◆ Required action: Word for word, transcribe the data below from the line with "- [ ] Manejar errores del servidor" to the line with "and Arduino-based Controllers", keeping both of those lines.

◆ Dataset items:
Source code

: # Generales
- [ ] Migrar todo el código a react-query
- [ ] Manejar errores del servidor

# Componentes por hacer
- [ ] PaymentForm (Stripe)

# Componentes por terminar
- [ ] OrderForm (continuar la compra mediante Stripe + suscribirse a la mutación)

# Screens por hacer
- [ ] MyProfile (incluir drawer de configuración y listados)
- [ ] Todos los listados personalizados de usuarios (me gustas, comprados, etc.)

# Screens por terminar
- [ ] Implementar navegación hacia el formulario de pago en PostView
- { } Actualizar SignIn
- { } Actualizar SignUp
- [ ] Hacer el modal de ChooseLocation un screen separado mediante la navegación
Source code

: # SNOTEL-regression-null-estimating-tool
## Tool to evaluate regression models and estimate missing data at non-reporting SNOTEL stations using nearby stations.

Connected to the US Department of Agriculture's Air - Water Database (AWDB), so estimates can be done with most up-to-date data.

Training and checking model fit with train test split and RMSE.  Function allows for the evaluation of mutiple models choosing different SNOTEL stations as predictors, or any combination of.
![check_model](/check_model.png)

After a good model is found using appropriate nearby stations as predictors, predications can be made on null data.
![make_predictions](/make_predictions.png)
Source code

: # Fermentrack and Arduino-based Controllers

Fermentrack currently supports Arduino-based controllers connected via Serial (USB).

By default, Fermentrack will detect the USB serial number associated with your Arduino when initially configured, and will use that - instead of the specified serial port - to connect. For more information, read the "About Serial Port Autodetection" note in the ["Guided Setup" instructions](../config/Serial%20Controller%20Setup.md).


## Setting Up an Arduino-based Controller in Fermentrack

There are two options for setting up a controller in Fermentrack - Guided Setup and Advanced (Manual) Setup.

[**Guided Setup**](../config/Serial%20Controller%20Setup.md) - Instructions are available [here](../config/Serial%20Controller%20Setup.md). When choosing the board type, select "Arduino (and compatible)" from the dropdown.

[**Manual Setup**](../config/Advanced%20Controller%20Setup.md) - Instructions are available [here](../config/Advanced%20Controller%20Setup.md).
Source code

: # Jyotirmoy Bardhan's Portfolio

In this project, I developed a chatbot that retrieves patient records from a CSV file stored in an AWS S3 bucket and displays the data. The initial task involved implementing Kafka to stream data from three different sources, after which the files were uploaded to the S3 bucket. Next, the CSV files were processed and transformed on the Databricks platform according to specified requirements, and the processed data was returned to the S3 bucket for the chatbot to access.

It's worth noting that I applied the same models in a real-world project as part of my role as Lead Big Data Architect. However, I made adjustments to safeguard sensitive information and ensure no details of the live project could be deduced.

◆ Result of the exercise:
- [ ] Manejar errores del servidor

# Componentes por hacer
- [ ] PaymentForm (Stripe)

# Componentes por terminar
- [ ] OrderForm (continuar la compra mediante Stripe + suscribirse a la mutación)

# Screens por hacer
- [ ] MyProfile (incluir drawer de configuración y listados)
- [ ] Todos los listados personalizados de usuarios (me gustas, comprados, etc.)

# Screens por terminar
- [ ] Implementar navegación hacia el formulario de pago en PostView
- { } Actualizar SignIn
- { } Actualizar SignUp
- [ ] Hacer el modal de ChooseLocation un screen separado mediante la navegación
Source code

: # SNOTEL-regression-null-estimating-tool
## Tool to evaluate regression models and estimate missing data at non-reporting SNOTEL stations using nearby stations.

Connected to the US Department of Agriculture's Air - Water Database (AWDB), so estimates can be done with most up-to-date data.

Training and checking model fit with train test split and RMSE.  Function allows for the evaluation of mutiple models choosing different SNOTEL stations as predictors, or any combination of.
![check_model](/check_model.png)

After a good model is found using appropriate nearby stations as predictors, predications can be made on null data.
![make_predictions](/make_predictions.png)
Source code

: # Fermentrack and Arduino-based Controllers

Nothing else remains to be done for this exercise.